Saved entries:

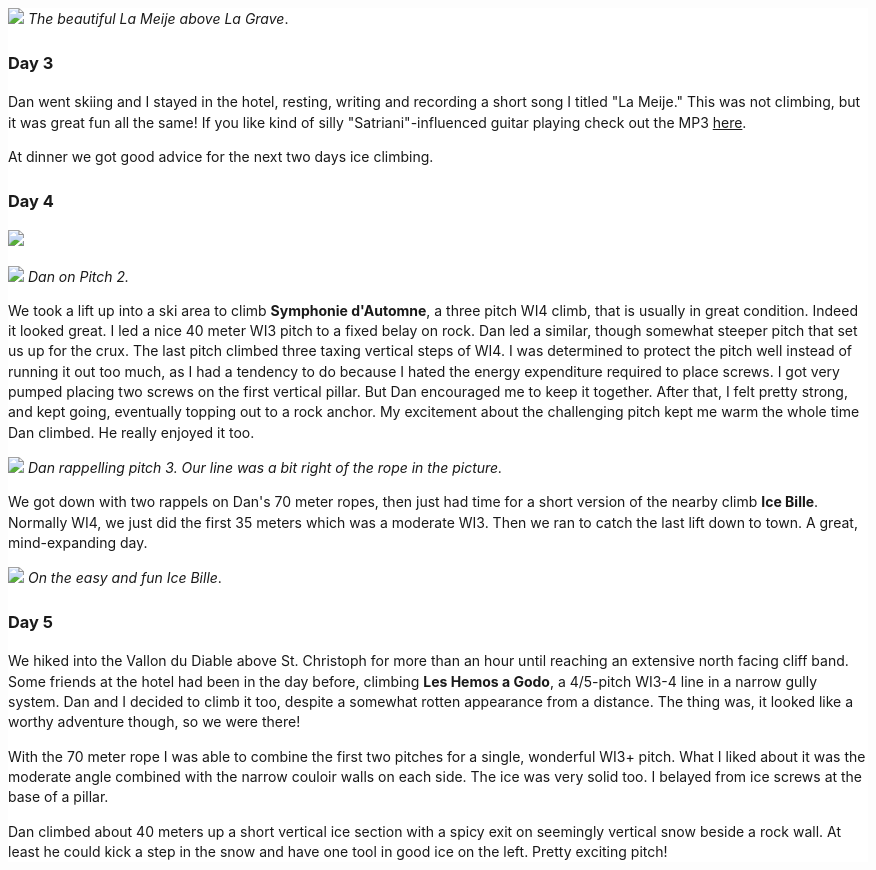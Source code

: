 <a href="https://www.flickr.com/photos/ripsawridge/3160237443/"><img src="https://farm4.static.flickr.com/3116/3160237443_7e8ebae5e7.jpg"></a>
<i>The beautiful La Meije above La Grave</i>.

<h3>Day 3</h3>

Dan went skiing and I stayed in the hotel, resting, writing and recording a short song I titled "La Meije." This was not climbing, but it was great fun all the same! If you like kind of silly "Satriani"-influenced guitar playing check out the MP3 <a href="https://www.mountainwerks.org/mstanton/lameije.mp3">here</a>.

At dinner we got good advice for the next two days ice climbing. 

<h3>Day 4</h3>

<a href="https://www.flickr.com/photos/ripsawridge/3160843032/"><img src="https://farm4.static.flickr.com/3197/3160843032_f23e95040e.jpg"></a>

<a href="https://www.flickr.com/photos/ripsawridge/3160004435/"><img src="https://farm4.static.flickr.com/3265/3160004435_aec69358ce.jpg"></a>
<i>Dan on Pitch 2.</i>

We took a lift up into a ski area to climb <b>Symphonie d'Automne</b>, a three pitch WI4 climb, that is usually in great condition. Indeed it looked great. I led a nice 40 meter WI3 pitch to a fixed belay on rock. Dan led a similar, though somewhat steeper pitch that set us up for the crux. The last pitch climbed three taxing vertical steps of WI4. I was determined to protect the pitch well instead of running it out too much, as I had a tendency to do because I hated the energy expenditure required to place screws. I got very pumped placing two screws on the first vertical pillar. But Dan encouraged me to keep it together. After that, I felt pretty strong, and kept going, eventually topping out to a rock anchor. My excitement about the challenging pitch kept me warm the whole time Dan climbed. He really enjoyed it too.

<a href="https://www.flickr.com/photos/ripsawridge/3160841634/"><img src="https://farm4.static.flickr.com/3080/3160841634_2a787a52aa.jpg"></a>
<i>Dan rappelling pitch 3. Our line was a bit right of the rope in the picture.</i>

We got down with two rappels on Dan's 70 meter ropes, then just had time for a short version of the nearby climb <b>Ice Bille</b>. Normally WI4, we just did the first 35 meters which was a moderate WI3. Then we ran to catch the last lift down to town. A great, mind-expanding day.

<a href="https://www.flickr.com/photos/ripsawridge/3160009053/"><img src="https://farm4.static.flickr.com/3257/3160009053_57892fc85c.jpg"></a>
<i>On the easy and fun Ice Bille</i>.

<h3>Day 5</h3>

We hiked into the Vallon du Diable above St. Christoph for more than an hour until reaching an extensive north facing cliff band. Some friends at the hotel had been in the day before, climbing <b>Les Hemos a Godo</b>, a 4/5-pitch WI3-4 line in a narrow gully system. Dan and I decided to climb it too, despite a somewhat rotten appearance from a distance. The thing was, it looked like a worthy adventure though, so we were there!

With the 70 meter rope I was able to combine the first two pitches for a single, wonderful WI3+ pitch. What I liked about it was the moderate angle combined with the narrow couloir walls on each side. The ice was very solid too. I belayed from ice screws at the base of a pillar.

Dan climbed about 40 meters up a short vertical ice section with a spicy exit on seemingly vertical snow beside a rock wall. At least he could kick a step in the snow and have one tool in good ice on the left. Pretty exciting pitch!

▸ **Activity**
Transcribe the entries above exactly, from their first line through the line with "<h3>Day 3</h3>", and omit all pictures.

▸ **Exercise result**
Source code

: <a href="https://www.flickr.com/photos/ripsawridge/3160237443/"><img src="https://farm4.static.flickr.com/3116/3160237443_7e8ebae5e7.jpg"></a>
<i>The beautiful La Meije above La Grave</i>.

<h3>Day 3</h3>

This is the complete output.